This exercise calls for every record to be set down exactly.

DATA SUPPLIED

++++

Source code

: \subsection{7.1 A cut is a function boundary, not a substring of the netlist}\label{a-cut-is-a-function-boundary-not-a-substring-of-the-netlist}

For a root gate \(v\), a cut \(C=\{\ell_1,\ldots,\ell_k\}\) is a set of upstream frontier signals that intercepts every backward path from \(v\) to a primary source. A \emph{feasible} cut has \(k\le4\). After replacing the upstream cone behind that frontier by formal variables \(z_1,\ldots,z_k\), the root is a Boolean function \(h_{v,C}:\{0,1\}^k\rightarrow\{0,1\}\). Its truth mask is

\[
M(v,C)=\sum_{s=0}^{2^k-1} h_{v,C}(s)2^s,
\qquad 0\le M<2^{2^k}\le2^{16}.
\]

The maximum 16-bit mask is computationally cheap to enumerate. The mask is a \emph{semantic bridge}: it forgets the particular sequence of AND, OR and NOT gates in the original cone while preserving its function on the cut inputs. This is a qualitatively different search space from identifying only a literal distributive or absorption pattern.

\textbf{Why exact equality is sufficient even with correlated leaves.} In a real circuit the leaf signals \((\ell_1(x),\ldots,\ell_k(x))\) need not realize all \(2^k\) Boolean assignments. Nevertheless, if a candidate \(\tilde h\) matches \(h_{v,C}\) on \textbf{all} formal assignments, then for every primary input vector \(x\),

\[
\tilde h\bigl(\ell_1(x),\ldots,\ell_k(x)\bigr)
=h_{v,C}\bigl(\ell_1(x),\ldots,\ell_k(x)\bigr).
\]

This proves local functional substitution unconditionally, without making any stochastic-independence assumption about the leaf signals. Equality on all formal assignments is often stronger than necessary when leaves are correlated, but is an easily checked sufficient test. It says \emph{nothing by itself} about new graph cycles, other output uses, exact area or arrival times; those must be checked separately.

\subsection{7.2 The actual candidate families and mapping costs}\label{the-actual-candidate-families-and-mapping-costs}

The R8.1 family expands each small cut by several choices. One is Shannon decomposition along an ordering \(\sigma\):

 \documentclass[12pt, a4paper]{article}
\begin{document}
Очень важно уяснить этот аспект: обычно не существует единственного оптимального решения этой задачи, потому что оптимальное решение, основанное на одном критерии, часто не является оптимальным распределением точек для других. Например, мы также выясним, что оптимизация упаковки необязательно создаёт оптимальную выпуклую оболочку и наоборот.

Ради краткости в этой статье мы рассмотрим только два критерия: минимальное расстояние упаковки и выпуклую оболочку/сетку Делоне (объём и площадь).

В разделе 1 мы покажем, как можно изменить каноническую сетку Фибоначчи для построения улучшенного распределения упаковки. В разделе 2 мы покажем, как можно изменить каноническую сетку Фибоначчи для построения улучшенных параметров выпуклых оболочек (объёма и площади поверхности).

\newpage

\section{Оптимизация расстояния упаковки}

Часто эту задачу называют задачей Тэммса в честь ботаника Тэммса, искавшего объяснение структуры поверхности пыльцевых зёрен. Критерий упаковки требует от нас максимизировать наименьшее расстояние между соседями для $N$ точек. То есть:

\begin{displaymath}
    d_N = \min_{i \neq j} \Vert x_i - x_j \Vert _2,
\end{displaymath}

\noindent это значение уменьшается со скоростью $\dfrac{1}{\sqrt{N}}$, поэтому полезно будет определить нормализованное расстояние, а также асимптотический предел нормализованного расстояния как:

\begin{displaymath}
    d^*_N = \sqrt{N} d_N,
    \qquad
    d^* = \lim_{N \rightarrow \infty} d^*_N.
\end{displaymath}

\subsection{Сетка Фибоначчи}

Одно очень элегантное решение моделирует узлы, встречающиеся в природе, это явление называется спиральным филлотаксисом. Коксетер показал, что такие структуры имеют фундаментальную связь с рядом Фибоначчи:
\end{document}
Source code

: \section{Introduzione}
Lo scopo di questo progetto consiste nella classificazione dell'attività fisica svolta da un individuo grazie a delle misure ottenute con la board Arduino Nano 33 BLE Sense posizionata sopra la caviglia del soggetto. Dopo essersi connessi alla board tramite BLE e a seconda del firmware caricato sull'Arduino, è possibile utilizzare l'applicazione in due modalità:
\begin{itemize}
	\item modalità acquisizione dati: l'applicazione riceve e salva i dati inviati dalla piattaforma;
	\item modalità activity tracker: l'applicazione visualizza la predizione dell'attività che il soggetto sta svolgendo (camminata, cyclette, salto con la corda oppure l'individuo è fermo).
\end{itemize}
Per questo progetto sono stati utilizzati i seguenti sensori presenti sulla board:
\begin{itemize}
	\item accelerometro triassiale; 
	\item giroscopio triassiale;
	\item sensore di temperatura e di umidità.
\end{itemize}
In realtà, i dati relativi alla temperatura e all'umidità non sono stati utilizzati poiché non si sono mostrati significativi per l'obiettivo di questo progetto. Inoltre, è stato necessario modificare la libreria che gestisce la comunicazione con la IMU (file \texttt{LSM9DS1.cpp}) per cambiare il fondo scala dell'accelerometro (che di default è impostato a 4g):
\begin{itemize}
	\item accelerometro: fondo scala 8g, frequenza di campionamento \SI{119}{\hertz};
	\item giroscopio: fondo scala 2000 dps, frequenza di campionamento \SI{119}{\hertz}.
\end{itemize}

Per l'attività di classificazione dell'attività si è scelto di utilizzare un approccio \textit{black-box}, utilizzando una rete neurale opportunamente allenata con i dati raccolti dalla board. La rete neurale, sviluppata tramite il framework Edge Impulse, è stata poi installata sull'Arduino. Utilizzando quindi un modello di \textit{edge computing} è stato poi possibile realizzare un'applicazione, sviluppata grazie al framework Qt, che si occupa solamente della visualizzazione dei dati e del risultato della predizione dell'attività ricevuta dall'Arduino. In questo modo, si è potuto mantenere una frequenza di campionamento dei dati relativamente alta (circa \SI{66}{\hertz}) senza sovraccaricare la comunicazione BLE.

++++

ANSWER TO THE PROBLEM
Source code

: \subsection{7.1 A cut is a function boundary, not a substring of the netlist}\label{a-cut-is-a-function-boundary-not-a-substring-of-the-netlist}

For a root gate \(v\), a cut \(C=\{\ell_1,\ldots,\ell_k\}\) is a set of upstream frontier signals that intercepts every backward path from \(v\) to a primary source. A \emph{feasible} cut has \(k\le4\). After replacing the upstream cone behind that frontier by formal variables \(z_1,\ldots,z_k\), the root is a Boolean function \(h_{v,C}:\{0,1\}^k\rightarrow\{0,1\}\). Its truth mask is

\[
M(v,C)=\sum_{s=0}^{2^k-1} h_{v,C}(s)2^s,
\qquad 0\le M<2^{2^k}\le2^{16}.
\]

The maximum 16-bit mask is computationally cheap to enumerate. The mask is a \emph{semantic bridge}: it forgets the particular sequence of AND, OR and NOT gates in the original cone while preserving its function on the cut inputs. This is a qualitatively different search space from identifying only a literal distributive or absorption pattern.

\textbf{Why exact equality is sufficient even with correlated leaves.} In a real circuit the leaf signals \((\ell_1(x),\ldots,\ell_k(x))\) need not realize all \(2^k\) Boolean assignments. Nevertheless, if a candidate \(\tilde h\) matches \(h_{v,C}\) on \textbf{all} formal assignments, then for every primary input vector \(x\),

\[
\tilde h\bigl(\ell_1(x),\ldots,\ell_k(x)\bigr)
=h_{v,C}\bigl(\ell_1(x),\ldots,\ell_k(x)\bigr).
\]

This proves local functional substitution unconditionally, without making any stochastic-independence assumption about the leaf signals. Equality on all formal assignments is often stronger than necessary when leaves are correlated, but is an easily checked sufficient test. It says \emph{nothing by itself} about new graph cycles, other output uses, exact area or arrival times; those must be checked separately.

\subsection{7.2 The actual candidate families and mapping costs}\label{the-actual-candidate-families-and-mapping-costs}

The R8.1 family expands each small cut by several choices. One is Shannon decomposition along an ordering \(\sigma\):

 \documentclass[12pt, a4paper]{article}
\begin{document}
Очень важно уяснить этот аспект: обычно не существует единственного оптимального решения этой задачи, потому что оптимальное решение, основанное на одном критерии, часто не является оптимальным распределением точек для других. Например, мы также выясним, что оптимизация упаковки необязательно создаёт оптимальную выпуклую оболочку и наоборот.

Ради краткости в этой статье мы рассмотрим только два критерия: минимальное расстояние упаковки и выпуклую оболочку/сетку Делоне (объём и площадь).

В разделе 1 мы покажем, как можно изменить каноническую сетку Фибоначчи для построения улучшенного распределения упаковки. В разделе 2 мы покажем, как можно изменить каноническую сетку Фибоначчи для построения улучшенных параметров выпуклых оболочек (объёма и площади поверхности).

\newpage

\section{Оптимизация расстояния упаковки}

Часто эту задачу называют задачей Тэммса в честь ботаника Тэммса, искавшего объяснение структуры поверхности пыльцевых зёрен. Критерий упаковки требует от нас максимизировать наименьшее расстояние между соседями для $N$ точек. То есть:

\begin{displaymath}
    d_N = \min_{i \neq j} \Vert x_i - x_j \Vert _2,
\end{displaymath}

\noindent это значение уменьшается со скоростью $\dfrac{1}{\sqrt{N}}$, поэтому полезно будет определить нормализованное расстояние, а также асимптотический предел нормализованного расстояния как:

\begin{displaymath}
    d^*_N = \sqrt{N} d_N,
    \qquad
    d^* = \lim_{N \rightarrow \infty} d^*_N.
\end{displaymath}

\subsection{Сетка Фибоначчи}

Одно очень элегантное решение моделирует узлы, встречающиеся в природе, это явление называется спиральным филлотаксисом. Коксетер показал, что такие структуры имеют фундаментальную связь с рядом Фибоначчи:
\end{document}
Source code

: \section{Introduzione}
Lo scopo di questo progetto consiste nella classificazione dell'attività fisica svolta da un individuo grazie a delle misure ottenute con la board Arduino Nano 33 BLE Sense posizionata sopra la caviglia del soggetto. Dopo essersi connessi alla board tramite BLE e a seconda del firmware caricato sull'Arduino, è possibile utilizzare l'applicazione in due modalità:
\begin{itemize}
	\item modalità acquisizione dati: l'applicazione riceve e salva i dati inviati dalla piattaforma;
	\item modalità activity tracker: l'applicazione visualizza la predizione dell'attività che il soggetto sta svolgendo (camminata, cyclette, salto con la corda oppure l'individuo è fermo).
\end{itemize}
Per questo progetto sono stati utilizzati i seguenti sensori presenti sulla board:
\begin{itemize}
	\item accelerometro triassiale; 
	\item giroscopio triassiale;
	\item sensore di temperatura e di umidità.
\end{itemize}
In realtà, i dati relativi alla temperatura e all'umidità non sono stati utilizzati poiché non si sono mostrati significativi per l'obiettivo di questo progetto. Inoltre, è stato necessario modificare la libreria che gestisce la comunicazione con la IMU (file \texttt{LSM9DS1.cpp}) per cambiare il fondo scala dell'accelerometro (che di default è impostato a 4g):
\begin{itemize}
	\item accelerometro: fondo scala 8g, frequenza di campionamento \SI{119}{\hertz};
	\item giroscopio: fondo scala 2000 dps, frequenza di campionamento \SI{119}{\hertz}.
\end{itemize}

Per l'attività di classificazione dell'attività si è scelto di utilizzare un approccio \textit{black-box}, utilizzando una rete neurale opportunamente allenata con i dati raccolti dalla board. La rete neurale, sviluppata tramite il framework Edge Impulse, è stata poi installata sull'Arduino. Utilizzando quindi un modello di \textit{edge computing} è stato poi possibile realizzare un'applicazione, sviluppata grazie al framework Qt, che si occupa solamente della visualizzazione dei dati e del risultato della predizione dell'attività ricevuta dall'Arduino. In questo modo, si è potuto mantenere una frequenza di campionamento dei dati relativamente alta (circa \SI{66}{\hertz}) senza sovraccaricare la comunicazione BLE.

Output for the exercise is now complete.